Time is an important factor in radiotherapy. Multiple techniques were implemented to speed up the treatment time during irradiation, e.g., volumetric modulated arc therapy (VMAT), faster multileaf collimators (MLC), or flattening filter-free linear accelerators. Even if a positioning method is inherently more precise, this precision may be lost if the overall treatment process takes so long that patient/target motion becomes more probable. A standard CBCT takes 1–2 min for scanning of the patient and some more minutes to match the data, i.e., a total of 4–5 min for positioning. The Sentinel system needs only a few seconds to scan and match the actual position to the reference position and may speed up the process of image guidance in radiotherapy.

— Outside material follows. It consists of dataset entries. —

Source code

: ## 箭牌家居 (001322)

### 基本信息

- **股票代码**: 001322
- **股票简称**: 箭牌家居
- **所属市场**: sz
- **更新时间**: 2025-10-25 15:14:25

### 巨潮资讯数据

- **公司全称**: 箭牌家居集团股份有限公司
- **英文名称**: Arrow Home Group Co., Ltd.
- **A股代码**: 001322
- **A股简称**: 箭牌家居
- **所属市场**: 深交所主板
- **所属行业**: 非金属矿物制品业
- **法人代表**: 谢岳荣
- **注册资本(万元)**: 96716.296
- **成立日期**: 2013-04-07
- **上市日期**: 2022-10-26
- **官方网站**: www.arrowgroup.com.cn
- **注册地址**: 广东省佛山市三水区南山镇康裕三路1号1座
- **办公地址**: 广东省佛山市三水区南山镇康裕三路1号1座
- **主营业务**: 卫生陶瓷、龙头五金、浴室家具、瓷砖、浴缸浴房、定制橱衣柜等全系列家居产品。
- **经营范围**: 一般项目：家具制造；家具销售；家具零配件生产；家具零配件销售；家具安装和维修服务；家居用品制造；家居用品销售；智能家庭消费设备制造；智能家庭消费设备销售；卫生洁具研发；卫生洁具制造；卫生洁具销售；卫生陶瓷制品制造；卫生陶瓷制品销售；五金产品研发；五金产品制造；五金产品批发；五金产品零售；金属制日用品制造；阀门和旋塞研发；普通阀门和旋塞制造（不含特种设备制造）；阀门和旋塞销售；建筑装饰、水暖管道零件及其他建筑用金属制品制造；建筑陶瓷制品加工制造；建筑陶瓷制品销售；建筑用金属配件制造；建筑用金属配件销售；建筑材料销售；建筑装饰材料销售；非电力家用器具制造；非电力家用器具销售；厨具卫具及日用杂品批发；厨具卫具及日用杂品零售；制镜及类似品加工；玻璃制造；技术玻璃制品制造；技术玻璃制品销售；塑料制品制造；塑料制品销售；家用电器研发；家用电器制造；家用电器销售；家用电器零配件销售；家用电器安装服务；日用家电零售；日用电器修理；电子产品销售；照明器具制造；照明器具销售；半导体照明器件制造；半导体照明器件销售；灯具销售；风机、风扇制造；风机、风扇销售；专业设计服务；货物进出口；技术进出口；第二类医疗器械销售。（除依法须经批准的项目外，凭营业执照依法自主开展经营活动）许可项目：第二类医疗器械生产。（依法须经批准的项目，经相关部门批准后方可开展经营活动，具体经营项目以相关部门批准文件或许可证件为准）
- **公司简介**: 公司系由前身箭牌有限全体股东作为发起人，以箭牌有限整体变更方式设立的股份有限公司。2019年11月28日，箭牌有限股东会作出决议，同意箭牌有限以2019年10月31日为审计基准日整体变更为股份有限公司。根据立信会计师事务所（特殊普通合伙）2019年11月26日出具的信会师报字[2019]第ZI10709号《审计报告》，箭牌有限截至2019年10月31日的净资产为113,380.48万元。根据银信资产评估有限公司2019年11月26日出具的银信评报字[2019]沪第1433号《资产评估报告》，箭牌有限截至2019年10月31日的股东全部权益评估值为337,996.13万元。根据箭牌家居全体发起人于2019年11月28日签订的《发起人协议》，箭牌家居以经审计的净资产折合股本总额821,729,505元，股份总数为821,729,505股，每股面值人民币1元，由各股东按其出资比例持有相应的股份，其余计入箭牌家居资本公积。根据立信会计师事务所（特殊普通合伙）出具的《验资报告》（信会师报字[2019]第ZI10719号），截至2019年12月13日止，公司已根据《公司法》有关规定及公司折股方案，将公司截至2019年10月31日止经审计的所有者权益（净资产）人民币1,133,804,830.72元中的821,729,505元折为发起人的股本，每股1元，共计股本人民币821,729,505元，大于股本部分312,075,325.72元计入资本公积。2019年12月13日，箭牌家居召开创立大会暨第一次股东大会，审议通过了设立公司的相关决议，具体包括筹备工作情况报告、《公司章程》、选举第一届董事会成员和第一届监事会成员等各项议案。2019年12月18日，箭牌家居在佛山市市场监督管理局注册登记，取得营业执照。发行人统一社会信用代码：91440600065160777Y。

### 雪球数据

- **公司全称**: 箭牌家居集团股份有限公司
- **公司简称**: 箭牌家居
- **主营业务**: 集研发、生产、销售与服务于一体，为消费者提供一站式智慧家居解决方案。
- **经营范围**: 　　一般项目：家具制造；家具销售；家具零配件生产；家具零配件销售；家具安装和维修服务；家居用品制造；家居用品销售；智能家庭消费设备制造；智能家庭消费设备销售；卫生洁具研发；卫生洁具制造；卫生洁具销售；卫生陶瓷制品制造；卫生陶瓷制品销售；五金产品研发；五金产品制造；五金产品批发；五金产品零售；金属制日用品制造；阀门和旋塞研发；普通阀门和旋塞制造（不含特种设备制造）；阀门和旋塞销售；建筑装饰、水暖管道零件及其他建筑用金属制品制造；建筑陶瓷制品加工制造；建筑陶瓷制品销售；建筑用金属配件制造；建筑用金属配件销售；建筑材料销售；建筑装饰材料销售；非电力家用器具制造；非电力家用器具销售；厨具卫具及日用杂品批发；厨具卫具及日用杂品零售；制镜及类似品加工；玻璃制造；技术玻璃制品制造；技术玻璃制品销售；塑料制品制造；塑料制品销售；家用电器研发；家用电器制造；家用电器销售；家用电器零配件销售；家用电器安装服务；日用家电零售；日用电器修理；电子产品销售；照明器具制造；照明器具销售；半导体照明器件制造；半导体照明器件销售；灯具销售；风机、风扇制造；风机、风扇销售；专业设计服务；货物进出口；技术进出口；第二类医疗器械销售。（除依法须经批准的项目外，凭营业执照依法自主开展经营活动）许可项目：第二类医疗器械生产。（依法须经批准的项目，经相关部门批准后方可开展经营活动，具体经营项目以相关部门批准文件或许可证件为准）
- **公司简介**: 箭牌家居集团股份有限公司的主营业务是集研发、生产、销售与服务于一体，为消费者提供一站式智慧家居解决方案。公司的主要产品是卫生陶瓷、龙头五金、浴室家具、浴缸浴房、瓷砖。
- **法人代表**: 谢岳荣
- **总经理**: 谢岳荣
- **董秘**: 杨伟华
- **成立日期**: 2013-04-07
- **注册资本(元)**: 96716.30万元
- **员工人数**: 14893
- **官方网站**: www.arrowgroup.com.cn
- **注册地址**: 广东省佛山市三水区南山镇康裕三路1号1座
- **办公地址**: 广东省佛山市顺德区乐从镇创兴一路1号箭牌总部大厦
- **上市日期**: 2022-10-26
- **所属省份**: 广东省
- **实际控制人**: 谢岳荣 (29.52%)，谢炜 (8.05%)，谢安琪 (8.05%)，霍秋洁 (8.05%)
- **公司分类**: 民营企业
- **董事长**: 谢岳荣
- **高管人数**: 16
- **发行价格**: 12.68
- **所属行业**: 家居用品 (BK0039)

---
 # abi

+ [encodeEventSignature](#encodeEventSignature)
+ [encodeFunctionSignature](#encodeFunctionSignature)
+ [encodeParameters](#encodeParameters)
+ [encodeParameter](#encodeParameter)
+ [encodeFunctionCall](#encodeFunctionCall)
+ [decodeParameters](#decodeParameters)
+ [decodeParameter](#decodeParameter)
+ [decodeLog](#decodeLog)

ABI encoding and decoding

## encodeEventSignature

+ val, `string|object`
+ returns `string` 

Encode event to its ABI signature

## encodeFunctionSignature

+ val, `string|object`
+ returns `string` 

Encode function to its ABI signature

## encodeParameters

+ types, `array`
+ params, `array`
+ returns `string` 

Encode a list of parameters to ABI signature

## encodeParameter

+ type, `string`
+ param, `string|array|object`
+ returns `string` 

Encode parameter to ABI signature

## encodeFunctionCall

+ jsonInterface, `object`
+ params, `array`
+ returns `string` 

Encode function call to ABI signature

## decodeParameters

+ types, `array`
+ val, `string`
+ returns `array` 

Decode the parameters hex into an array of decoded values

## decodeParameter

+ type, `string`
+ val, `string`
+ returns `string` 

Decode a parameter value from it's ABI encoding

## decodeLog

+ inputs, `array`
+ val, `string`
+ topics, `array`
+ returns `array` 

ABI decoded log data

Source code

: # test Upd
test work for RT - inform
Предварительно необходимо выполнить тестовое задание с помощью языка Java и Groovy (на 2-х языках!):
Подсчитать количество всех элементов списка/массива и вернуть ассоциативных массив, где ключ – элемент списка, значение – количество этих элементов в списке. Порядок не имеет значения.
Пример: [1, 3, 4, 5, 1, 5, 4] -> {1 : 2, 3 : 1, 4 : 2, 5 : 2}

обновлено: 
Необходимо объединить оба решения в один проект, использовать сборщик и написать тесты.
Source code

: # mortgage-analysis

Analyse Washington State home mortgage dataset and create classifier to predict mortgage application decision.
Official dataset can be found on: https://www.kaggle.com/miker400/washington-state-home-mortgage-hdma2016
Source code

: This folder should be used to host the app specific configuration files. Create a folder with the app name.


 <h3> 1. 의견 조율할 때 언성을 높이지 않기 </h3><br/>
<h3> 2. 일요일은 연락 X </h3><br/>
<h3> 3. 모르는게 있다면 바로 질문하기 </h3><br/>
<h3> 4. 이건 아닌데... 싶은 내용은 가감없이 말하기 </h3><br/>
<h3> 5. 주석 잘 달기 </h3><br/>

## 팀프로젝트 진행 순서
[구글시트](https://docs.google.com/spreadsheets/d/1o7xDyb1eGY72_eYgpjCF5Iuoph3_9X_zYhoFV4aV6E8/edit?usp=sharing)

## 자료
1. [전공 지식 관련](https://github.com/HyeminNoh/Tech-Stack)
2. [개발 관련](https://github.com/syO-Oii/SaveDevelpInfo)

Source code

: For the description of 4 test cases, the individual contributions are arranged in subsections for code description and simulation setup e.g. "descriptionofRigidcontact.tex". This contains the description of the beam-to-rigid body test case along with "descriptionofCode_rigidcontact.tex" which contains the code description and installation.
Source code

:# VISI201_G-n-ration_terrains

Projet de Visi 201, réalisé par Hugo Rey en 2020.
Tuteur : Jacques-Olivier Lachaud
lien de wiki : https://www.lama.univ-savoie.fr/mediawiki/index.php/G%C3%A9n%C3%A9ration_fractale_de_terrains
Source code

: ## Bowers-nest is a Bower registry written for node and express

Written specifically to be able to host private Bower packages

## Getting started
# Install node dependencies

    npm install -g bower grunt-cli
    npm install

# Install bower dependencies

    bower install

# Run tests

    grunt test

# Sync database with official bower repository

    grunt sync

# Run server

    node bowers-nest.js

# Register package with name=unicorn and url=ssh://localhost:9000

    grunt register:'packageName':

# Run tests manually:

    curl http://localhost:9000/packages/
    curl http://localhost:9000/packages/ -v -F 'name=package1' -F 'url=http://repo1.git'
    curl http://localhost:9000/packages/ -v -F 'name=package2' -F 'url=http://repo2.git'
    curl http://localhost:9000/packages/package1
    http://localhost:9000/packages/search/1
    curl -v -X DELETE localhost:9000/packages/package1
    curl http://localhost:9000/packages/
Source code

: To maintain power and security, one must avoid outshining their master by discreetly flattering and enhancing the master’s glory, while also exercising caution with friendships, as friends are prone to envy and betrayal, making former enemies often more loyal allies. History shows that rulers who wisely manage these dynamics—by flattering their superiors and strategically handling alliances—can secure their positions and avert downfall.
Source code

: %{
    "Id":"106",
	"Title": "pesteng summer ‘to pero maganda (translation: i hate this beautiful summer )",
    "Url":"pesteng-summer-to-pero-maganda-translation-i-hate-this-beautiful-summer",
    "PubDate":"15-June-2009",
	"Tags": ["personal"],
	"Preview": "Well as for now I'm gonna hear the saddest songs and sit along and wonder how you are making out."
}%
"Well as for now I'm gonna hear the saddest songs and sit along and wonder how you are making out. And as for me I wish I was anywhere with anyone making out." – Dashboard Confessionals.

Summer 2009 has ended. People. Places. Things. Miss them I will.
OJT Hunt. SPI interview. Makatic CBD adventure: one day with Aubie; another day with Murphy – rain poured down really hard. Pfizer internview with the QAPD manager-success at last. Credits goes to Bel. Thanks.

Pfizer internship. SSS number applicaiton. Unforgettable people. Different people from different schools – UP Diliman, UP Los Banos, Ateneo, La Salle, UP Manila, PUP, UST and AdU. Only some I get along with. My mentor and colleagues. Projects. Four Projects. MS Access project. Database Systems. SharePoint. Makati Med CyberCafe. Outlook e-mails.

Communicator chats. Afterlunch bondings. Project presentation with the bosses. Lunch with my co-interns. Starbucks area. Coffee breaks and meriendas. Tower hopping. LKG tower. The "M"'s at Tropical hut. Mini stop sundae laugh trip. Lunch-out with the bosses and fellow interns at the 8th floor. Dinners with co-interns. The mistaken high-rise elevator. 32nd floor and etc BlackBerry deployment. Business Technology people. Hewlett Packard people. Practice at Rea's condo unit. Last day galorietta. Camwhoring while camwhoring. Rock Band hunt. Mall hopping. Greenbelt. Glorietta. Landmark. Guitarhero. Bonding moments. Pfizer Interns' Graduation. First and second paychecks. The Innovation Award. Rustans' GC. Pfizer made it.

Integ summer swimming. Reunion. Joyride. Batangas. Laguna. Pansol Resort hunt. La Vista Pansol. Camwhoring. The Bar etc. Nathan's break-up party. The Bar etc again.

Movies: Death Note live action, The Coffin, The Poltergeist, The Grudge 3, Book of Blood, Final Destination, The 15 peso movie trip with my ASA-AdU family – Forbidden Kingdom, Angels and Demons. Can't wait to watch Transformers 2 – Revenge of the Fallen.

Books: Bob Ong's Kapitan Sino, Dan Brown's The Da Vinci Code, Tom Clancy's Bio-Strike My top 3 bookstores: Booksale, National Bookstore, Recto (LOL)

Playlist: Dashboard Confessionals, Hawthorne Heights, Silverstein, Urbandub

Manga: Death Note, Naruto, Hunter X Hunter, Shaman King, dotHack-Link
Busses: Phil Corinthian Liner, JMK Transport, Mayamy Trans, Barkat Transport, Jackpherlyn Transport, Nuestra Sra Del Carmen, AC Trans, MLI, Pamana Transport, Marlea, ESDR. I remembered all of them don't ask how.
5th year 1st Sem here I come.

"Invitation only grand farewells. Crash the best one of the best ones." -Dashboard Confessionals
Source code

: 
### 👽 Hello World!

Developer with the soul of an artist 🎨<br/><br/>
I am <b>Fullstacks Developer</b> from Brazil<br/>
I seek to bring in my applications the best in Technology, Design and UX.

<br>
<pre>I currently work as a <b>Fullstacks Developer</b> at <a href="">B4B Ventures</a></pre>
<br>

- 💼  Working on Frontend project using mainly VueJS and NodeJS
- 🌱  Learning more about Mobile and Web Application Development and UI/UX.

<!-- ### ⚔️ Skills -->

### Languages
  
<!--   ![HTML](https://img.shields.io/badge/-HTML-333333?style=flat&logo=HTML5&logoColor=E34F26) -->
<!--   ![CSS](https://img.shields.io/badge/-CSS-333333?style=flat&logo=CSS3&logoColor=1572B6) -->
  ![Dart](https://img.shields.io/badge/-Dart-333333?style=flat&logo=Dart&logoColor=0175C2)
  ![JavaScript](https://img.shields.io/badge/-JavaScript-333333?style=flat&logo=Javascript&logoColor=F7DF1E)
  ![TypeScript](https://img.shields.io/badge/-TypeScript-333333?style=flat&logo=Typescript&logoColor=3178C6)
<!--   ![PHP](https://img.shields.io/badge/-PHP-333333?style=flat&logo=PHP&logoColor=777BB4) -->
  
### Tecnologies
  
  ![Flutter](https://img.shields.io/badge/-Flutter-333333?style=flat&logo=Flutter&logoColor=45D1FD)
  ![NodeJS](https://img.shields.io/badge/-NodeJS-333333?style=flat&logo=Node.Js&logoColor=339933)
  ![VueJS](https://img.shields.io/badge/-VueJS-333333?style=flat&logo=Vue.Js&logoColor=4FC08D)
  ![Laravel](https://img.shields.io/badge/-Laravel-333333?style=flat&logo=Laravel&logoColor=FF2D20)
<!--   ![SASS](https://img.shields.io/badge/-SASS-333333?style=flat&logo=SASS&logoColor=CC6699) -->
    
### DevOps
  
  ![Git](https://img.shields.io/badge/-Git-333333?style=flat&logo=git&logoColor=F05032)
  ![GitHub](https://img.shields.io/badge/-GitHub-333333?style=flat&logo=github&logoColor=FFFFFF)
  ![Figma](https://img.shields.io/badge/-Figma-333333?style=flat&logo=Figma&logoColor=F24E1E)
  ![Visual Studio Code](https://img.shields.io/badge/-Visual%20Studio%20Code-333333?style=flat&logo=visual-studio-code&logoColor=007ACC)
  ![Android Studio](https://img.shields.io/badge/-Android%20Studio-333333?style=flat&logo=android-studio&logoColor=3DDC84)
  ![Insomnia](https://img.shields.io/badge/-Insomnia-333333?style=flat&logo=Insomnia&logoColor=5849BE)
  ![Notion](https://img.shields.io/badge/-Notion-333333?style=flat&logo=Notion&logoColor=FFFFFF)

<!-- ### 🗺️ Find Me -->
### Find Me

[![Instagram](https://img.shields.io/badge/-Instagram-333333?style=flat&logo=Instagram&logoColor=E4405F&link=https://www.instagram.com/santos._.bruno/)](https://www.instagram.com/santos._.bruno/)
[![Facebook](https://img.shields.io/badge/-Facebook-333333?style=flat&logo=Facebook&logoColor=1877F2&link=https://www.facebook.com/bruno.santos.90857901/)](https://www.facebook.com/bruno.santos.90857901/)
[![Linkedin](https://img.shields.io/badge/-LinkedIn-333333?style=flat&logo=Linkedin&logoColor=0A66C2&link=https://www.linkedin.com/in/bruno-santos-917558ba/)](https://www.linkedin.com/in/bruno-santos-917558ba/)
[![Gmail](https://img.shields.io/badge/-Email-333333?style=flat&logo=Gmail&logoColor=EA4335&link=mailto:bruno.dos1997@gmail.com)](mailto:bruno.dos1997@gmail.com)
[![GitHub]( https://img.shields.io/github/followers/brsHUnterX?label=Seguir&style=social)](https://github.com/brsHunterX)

In situations where some centers refrain from frequent CBCT images (e.g., for children or younger women with breast cancer) despite its availability, supplementary use of a surface scanner will result in improved positioning compared to no IGRT without any drawbacks. Finally, particularly for long treatment procedures such as stereotactic body RT or particle treatments, the surveillance function of these systems may reduce intrafractional positioning insecurities.

Conclusion

This analysis found good agreement between the Sentinel surface scanner and CBCT in patient positioning for radiotherapy. Differences between the two techniques may be caused by changes in tumor-to-patient surface distance, changes in patient weight over the duration of treatment, or patient breathing. Under controlled circumstances, a combination of surface scanning with reduced frequency of CBCT (1–2 per week) and ultrasound image guidance may provide precise positioning with a low extra imaging radiation dose, and it may improve positioning precision in situations where CBCT is usually avoided or ultrasound is not feasible. In addition, surface scanning with Sentinel ensures monitoring of the patient during treatment, thereby minimizing intrafractional positioning errors.